I'm going to talk about how to incorporate VMware into the process (and will also be of help when working on any new Imaging Toolkit project). Other virtualisation solutions can also be used, provided you follow the guidelines in this TID, but this TID specifically covers VMware.


I recommend that you use a virtual machine set to BIOS not UEFI - for two good reasons: if you create a base image on a UEFI machine, it can't then be used on a BIOS machine, and also, the later tip about snapshot would require a lot more work with UEFI! 

Creating your base image

Follow the Walkthrough to create an unattended install: this can be either by creating a WinPE ISO (which you can mount to your VMware machine) or you can use an ISO of the Windows Media, and a USB memory stick.

Which ever one you use, when you step through the Deployment Wizard, make sure you uncheck the option Automatically prepare machine for imaging after unattended installation. This will allow you to take a snapshot of a partially-complete base image (more about this later).

To use a memory stick, you need to attach it to your virtual machine, but if you try to do that after it boots, it will be too late, and the Windows Setup program will not see it.

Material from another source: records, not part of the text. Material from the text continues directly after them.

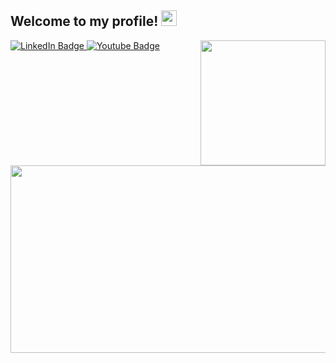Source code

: 
<h2> Welcome to my profile! <img src="https://c.tenor.com/ZY20qdo9d5wAAAAC/kitten-cute.gif" width="25"></h2>

<img align='right' src="https://c.tenor.com/_HwQHDixHnMAAAAM/kitten-cat.gif" width="200">

<div id="badges">
  <a href="your-linkedin-URL">
    <img src="https://img.shields.io/badge/LinkedIn-blue?style=for-the-badge&logo=linkedin&logoColor=white" alt="LinkedIn Badge"/>
  </a>
  <a href="https://www.youtube.com/channel/UC7nRe6XDdfuKDpbxkc4qlcA">
    <img src="https://img.shields.io/badge/YouTube-red?style=for-the-badge&logo=youtube&logoColor=white" alt="Youtube Badge"/>
  </a>
</div>

<img src="https://komarev.com/ghpvc/?username=your-srcgod&style=flat-square&color=blue" alt=""/>
  
  
  <div align="center">
  <img src="https://i.gifer.com/2GU.gif" width="600" height="300"/>
</div>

So...

  1. Create a VMware virtual machine, and configure it to use the Windows ISO as the CDROM drive.

  2. Power on the virtual machine - choose Boot to firmware or Boot to BIOS (you may wish to set the boot sequence now, so that the Network boot comes first, as this will make it easier to PXE boot later).

  3. Use VMware to attach the USB pen drive to the virtual machine, and select reboot from the firmware menu.

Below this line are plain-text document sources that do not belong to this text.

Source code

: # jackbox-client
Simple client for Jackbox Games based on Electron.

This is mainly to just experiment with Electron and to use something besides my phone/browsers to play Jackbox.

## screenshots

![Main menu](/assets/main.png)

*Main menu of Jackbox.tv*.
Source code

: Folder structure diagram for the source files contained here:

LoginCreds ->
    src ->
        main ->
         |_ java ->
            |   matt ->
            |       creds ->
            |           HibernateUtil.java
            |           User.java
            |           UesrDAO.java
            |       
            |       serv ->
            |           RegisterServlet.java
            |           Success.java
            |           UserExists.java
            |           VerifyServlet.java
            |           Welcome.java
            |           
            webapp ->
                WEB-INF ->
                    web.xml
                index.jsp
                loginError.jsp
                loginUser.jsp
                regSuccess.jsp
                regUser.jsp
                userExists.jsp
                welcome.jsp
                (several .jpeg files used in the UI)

  4. Let the unattended install proceed as usual.

  5. At the end of the unattended install, take a snapshot, and label it something like "pre-sysprep" (this snapshot can be used to speed-up the process of recreating a new base image at some point in the future, so that you can include the updates that are "current" at that time).

  6. Launch c:\ztoolkit\zimageprep.exe - here you may choose to include all, or specific, Windows Updates.

  7. When the process concludes, you will see a messagebox prompting you to shutdown the machine, and to take an image. Click OK to shutdown the machine.

  8. Take another snapshot, and label it something like "post-sysprep". You will be able to use this snapshot as part of a scenario to allow you to test new projects (see later).

  9. Boot the virtual machine into PXE, and use zim to take an image (see the walkthrough).


Adding the VMware machine to the File Library

Follow ENGL TID-2011013: Installing VMware Tools during the build process, this will not only install the VMware tools during a build, but will allow you to create a driver image for VMware, which lets you treat it like any other machine (you cannot automatically add a machine to the images.ini file unless the machine has at least one driver file for the chosen Operating System, and zim will not allow you to deploy a build to a machine if it does not recognise the machine type from images.ini.


Adding a snapshot option to zim.zfg

Follow ENGL TID-2011005:How to use VMware snapshots with Zim and use this option with the snapshot "post-sysprep". You can revert to the snapshot, boot into PXE, and then choose the "snapshot" option when it appears in zim. This will save you time, as you do not need to download the base image when testing settings in a project.